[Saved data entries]

┄┄┄┄┄┄┄┄┄┄

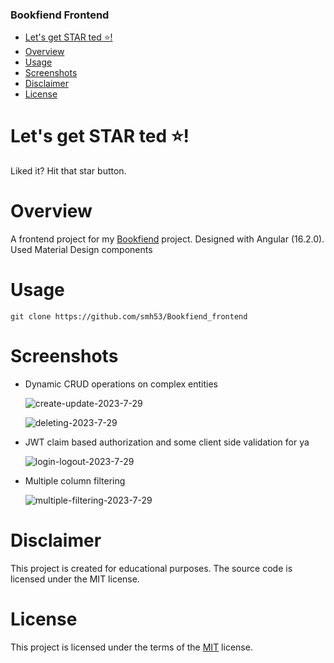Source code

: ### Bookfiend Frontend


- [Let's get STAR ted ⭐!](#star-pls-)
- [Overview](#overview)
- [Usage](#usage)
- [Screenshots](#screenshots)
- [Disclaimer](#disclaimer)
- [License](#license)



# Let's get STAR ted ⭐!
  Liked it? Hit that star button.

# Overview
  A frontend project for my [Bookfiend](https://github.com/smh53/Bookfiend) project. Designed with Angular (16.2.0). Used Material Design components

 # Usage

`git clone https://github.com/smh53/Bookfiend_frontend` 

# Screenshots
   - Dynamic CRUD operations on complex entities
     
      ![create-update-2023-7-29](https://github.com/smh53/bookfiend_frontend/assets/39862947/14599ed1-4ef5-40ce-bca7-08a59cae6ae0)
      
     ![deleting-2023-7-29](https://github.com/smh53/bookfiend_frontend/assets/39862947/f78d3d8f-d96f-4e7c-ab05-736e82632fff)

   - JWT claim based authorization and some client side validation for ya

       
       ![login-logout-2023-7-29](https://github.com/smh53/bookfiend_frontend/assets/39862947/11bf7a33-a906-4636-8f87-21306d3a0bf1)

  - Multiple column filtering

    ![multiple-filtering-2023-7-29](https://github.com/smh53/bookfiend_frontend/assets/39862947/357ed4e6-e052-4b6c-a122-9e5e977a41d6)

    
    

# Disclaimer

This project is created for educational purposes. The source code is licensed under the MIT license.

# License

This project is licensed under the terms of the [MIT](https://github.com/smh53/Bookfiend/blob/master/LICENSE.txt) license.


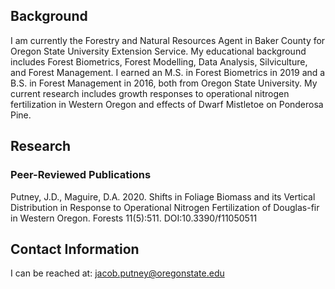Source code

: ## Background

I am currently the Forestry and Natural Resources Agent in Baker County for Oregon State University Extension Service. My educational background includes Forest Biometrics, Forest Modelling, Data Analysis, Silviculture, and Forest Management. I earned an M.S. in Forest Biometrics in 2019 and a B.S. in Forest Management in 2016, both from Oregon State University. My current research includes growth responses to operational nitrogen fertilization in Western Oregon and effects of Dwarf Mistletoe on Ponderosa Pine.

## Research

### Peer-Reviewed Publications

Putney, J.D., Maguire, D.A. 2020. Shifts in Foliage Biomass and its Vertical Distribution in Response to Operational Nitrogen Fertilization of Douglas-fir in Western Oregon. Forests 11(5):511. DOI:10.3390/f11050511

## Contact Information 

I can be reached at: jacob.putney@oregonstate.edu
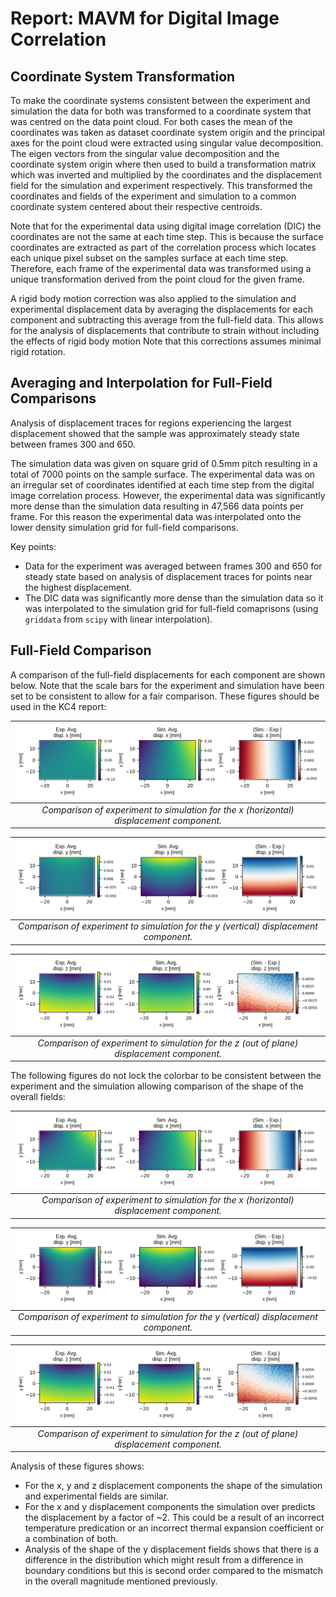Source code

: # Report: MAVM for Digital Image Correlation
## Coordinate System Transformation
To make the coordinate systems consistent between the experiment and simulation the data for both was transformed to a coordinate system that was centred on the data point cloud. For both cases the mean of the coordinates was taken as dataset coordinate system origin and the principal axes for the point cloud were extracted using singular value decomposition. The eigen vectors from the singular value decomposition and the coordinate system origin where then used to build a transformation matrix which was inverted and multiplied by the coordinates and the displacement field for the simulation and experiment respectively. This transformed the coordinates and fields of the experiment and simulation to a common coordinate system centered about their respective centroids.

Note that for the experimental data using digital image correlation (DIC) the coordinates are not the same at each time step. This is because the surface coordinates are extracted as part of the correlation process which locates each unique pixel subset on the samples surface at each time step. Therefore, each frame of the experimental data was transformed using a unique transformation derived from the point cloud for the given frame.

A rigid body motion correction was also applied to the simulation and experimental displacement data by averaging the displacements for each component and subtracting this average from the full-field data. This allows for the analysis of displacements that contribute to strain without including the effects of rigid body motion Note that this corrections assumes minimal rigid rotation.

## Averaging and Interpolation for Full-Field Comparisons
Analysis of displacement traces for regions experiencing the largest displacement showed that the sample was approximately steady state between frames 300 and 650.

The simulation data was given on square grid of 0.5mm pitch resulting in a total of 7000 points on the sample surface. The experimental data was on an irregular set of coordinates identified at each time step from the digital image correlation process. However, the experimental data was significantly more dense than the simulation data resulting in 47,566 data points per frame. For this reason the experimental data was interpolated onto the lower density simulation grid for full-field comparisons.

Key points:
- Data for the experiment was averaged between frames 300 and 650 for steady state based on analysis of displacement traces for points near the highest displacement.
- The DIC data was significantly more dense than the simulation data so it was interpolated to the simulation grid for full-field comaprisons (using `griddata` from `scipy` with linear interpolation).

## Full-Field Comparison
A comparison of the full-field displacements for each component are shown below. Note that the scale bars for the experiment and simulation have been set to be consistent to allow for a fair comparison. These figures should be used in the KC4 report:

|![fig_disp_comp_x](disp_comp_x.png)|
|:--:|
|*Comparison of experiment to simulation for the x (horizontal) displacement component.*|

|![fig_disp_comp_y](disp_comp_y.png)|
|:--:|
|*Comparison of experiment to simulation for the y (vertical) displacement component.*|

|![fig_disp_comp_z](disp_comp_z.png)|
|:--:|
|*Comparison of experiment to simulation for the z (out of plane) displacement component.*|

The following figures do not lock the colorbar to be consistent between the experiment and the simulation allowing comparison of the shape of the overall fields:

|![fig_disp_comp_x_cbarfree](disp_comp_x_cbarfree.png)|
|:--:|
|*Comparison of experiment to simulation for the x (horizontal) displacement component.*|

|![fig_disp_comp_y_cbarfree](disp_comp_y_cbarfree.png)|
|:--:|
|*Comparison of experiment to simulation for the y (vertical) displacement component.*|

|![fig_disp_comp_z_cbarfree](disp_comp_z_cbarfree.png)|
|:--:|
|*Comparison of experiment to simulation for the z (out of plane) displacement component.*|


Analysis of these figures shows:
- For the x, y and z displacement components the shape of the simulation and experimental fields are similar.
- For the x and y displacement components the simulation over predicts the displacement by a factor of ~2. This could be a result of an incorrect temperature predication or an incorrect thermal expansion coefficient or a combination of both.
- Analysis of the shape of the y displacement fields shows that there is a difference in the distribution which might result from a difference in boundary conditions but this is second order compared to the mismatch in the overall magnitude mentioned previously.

┄┄┄┄┄┄┄┄┄┄

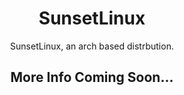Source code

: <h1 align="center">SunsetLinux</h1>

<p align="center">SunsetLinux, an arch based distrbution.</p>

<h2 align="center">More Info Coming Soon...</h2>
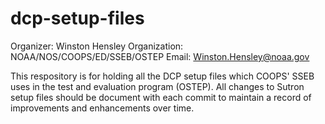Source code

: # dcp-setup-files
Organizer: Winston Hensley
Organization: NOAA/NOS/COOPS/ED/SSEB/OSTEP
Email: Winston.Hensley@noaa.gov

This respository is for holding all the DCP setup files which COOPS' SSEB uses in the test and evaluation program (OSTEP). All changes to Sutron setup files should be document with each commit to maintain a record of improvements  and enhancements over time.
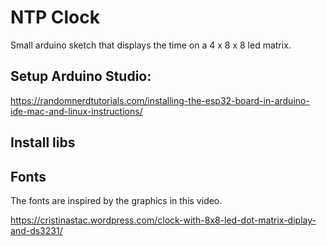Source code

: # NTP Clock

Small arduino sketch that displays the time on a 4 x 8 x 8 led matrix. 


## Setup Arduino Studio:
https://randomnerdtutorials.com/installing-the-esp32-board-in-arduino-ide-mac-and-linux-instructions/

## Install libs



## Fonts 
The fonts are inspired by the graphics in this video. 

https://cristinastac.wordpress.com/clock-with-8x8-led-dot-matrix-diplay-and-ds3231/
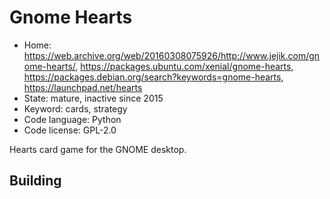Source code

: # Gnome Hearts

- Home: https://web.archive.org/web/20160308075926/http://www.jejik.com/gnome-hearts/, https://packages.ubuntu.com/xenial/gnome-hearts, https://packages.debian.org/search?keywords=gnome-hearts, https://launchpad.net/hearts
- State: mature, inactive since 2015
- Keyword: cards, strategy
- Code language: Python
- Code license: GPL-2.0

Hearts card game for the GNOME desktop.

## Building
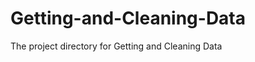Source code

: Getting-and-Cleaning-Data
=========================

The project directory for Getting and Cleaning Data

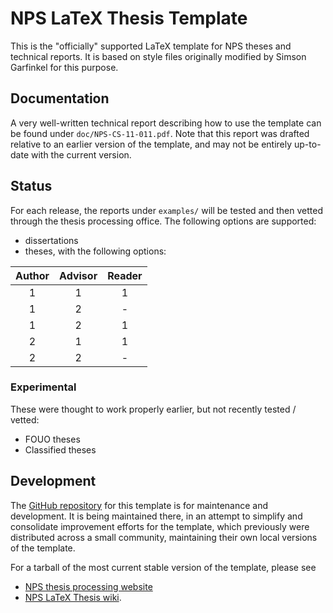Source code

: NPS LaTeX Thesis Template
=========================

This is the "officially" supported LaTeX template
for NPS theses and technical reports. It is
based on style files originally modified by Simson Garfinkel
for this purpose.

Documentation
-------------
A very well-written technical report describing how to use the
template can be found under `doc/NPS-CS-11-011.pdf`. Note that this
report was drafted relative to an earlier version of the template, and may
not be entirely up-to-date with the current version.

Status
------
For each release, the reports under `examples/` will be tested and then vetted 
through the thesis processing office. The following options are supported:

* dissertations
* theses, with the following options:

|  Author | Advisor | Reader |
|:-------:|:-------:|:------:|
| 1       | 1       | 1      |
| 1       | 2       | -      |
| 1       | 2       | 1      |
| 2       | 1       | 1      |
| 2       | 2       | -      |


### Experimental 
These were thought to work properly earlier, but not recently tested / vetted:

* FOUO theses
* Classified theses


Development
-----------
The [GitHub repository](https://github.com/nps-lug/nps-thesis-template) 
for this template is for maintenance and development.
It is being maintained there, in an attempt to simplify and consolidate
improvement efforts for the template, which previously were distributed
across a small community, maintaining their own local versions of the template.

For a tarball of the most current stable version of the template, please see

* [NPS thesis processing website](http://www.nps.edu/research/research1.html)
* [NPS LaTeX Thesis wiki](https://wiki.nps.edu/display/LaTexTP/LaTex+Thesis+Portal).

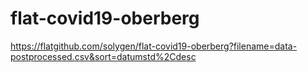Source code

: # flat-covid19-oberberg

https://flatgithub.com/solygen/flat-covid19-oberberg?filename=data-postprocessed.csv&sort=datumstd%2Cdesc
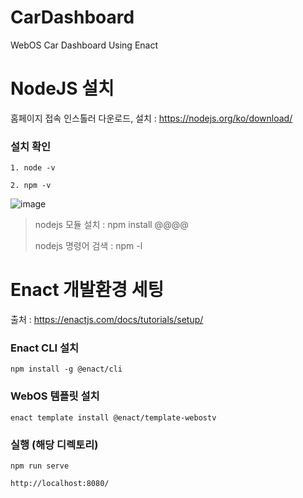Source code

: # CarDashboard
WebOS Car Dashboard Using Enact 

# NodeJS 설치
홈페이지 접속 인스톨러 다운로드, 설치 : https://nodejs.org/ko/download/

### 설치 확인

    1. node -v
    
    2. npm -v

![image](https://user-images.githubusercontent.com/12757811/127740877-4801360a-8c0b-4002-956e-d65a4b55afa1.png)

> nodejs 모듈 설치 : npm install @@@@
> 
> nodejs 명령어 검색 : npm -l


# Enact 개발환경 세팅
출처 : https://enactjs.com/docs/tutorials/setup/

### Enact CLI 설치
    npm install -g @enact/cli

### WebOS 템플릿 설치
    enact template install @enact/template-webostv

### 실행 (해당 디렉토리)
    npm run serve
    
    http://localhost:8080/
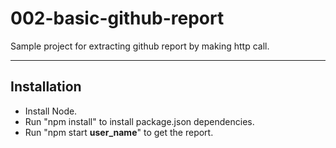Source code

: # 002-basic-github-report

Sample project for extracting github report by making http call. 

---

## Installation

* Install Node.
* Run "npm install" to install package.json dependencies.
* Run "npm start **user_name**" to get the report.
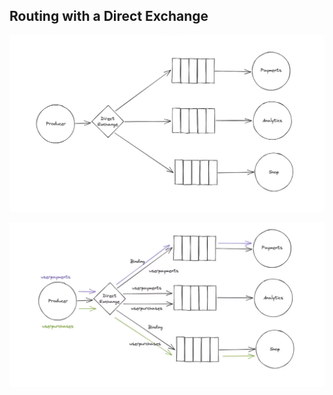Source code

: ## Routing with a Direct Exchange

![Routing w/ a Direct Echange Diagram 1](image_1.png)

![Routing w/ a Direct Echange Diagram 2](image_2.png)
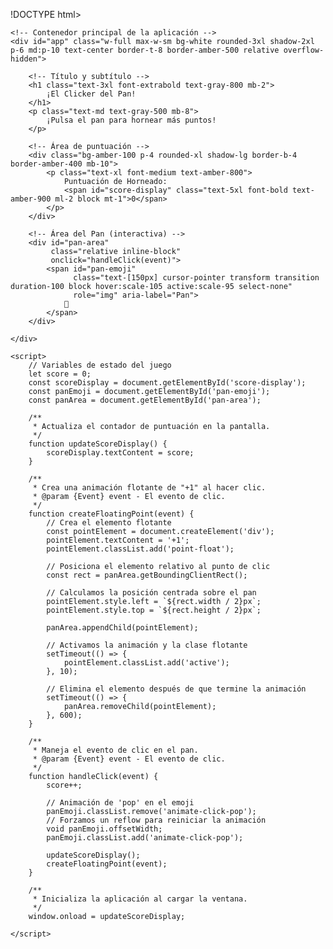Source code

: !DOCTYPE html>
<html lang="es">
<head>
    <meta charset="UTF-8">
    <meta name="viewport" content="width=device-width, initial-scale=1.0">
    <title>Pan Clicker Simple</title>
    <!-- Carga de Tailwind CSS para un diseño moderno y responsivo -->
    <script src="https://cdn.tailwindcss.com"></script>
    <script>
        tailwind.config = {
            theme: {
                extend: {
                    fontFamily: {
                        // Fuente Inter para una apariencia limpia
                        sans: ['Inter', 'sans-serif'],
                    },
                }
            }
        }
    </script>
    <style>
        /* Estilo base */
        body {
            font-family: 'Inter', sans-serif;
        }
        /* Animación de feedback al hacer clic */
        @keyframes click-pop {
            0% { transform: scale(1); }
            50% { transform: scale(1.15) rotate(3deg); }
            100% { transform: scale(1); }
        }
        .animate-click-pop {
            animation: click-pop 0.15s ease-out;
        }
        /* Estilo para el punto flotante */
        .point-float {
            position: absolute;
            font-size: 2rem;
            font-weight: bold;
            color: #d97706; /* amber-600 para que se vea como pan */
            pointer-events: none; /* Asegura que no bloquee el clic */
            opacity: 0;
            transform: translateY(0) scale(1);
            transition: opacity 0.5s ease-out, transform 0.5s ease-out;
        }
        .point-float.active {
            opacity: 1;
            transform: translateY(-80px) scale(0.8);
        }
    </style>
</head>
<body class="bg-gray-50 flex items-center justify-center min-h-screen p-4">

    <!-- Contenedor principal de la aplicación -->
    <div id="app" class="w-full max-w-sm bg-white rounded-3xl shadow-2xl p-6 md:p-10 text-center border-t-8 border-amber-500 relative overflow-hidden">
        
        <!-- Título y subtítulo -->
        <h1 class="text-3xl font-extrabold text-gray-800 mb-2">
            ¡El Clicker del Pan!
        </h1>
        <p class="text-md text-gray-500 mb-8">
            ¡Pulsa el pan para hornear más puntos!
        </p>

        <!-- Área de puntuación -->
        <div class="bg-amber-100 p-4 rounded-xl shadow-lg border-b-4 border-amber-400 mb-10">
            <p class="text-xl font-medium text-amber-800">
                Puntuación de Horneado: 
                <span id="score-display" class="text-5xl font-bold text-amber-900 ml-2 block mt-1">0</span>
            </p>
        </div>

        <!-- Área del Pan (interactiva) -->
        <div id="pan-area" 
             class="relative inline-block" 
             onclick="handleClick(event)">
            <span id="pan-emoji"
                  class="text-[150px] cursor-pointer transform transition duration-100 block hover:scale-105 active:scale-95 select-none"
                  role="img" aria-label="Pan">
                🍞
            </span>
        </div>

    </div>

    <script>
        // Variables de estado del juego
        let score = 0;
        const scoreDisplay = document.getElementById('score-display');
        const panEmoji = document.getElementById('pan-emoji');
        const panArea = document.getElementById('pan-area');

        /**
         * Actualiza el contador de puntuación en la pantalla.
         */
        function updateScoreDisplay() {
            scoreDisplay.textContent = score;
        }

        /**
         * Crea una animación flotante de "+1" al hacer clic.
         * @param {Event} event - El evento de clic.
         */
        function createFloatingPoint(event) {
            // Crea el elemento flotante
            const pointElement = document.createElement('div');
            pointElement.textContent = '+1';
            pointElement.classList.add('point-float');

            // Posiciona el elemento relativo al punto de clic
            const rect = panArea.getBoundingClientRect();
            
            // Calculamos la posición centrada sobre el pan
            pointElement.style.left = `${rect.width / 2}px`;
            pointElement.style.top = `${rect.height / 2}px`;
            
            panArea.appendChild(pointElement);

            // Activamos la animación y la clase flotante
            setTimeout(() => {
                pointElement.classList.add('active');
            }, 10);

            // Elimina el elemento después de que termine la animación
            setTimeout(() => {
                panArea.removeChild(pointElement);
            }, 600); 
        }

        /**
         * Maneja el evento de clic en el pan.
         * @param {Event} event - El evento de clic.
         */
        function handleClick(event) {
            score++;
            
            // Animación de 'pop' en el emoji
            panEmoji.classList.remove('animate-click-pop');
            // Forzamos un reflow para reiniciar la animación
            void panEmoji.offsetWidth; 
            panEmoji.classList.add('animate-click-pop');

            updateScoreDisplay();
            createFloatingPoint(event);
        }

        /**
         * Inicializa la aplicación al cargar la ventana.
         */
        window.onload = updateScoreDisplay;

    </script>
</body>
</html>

┄┄┄┄┄┄┄┄┄┄

- Task item -
The answer must be every line of the data that holds the word "reports".

- Output of the exercise -
for NPS theses and technical reports. It is
For each release, the reports under `examples/` will be tested and then vetted 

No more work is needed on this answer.